▶ [What to do] Report how many lines in the data below hold "white", with no other words.

▶ [Data for analysis]
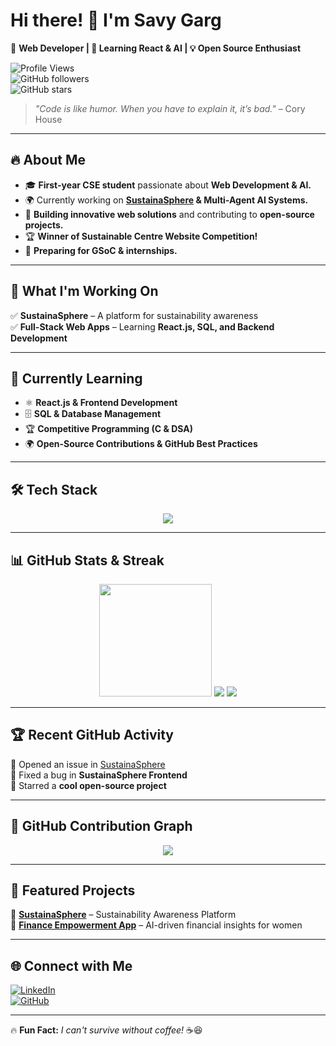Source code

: # **Hi there!** 👋 I'm **Savy Garg**  
🚀 **Web Developer | 🌱 Learning React & AI | 💡 Open Source Enthusiast**  

![Profile Views](https://komarev.com/ghpvc/?username=savygarg&color=blue)  
![GitHub followers](https://img.shields.io/github/followers/savygarg?style=social)  
![GitHub stars](https://img.shields.io/github/stars/savygarg?style=social)  

> *"Code is like humor. When you have to explain it, it’s bad."* – Cory House  

---

## 🔥 **About Me**  
- 🎓 **First-year CSE student** passionate about **Web Development & AI.**  
- 🌍 Currently working on **[SustainaSphere](https://github.com/sustainasphere) & Multi-Agent AI Systems.**  
- 💼 **Building innovative web solutions** and contributing to **open-source projects.**  
- 🏆 **Winner of Sustainable Centre Website Competition!**  
- 🎯 **Preparing for GSoC & internships.**  

---

## 🚀 **What I'm Working On**  
✅ **SustainaSphere** – A platform for sustainability awareness  
✅ **Full-Stack Web Apps** – Learning **React.js, SQL, and Backend Development**  

---

## 🌱 **Currently Learning**  
- ⚛️ **React.js & Frontend Development**  
- 🗄 **SQL & Database Management**  
- 🏆 **Competitive Programming (C & DSA)**  
- 🌍 **Open-Source Contributions & GitHub Best Practices**  

---

## 🛠️ **Tech Stack**  
<div align="center">
  <img src="https://skillicons.dev/icons?i=html,css,js,react,bootstrap,python,sql,c,git,github,vscode,figma" />
</div>  

---

## 📊 **GitHub Stats & Streak**  
<div align="center">
  <img src="https://github-readme-stats.vercel.app/api?username=savygarg&show_icons=true&theme=radical" height="180em" />
 <img src="https://img.shields.io/badge/GitHub%20Streak-🔥%20100-red?style=for-the-badge&logo=github" />
  <img src="https://github-profile-trophy.vercel.app/?username=savygarg&theme=radical&no-frame=true&column=7" />
</div>  

---

## 🏆 **Recent GitHub Activity**  
<!--START_SECTION:activity-->
💪 Opened an issue in [SustainaSphere](https://github.com/sustainasphere)   
🔧 Fixed a bug in **SustainaSphere Frontend**  
🌟 Starred a **cool open-source project**  
<!--END_SECTION:activity-->

---

## 🌟 **GitHub Contribution Graph**  
<div align="center">
  <img src="https://github-readme-activity-graph.vercel.app/graph?username=savygarg&theme=radical" />
</div>

---

## 🎯 **Featured Projects**  
🔹 **[SustainaSphere](https://github.com/sustainasphere)** – Sustainability Awareness Platform   
🔹 **[Finance Empowerment App](https://github.com/savygarg/finance-ai)** – AI-driven financial insights for women  

---

## 🌐 **Connect with Me**  
[![LinkedIn](https://img.shields.io/badge/LinkedIn-blue?style=for-the-badge&logo=linkedin&logoColor=white)](https://www.linkedin.com/in/savy-garg)  
[![GitHub](https://img.shields.io/badge/GitHub-000?style=for-the-badge&logo=github&logoColor=white)](https://github.com/savygarg)  

---

🔥 **Fun Fact:** *I can't survive without coffee!* ☕😆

▶ [Answer to this problem] 2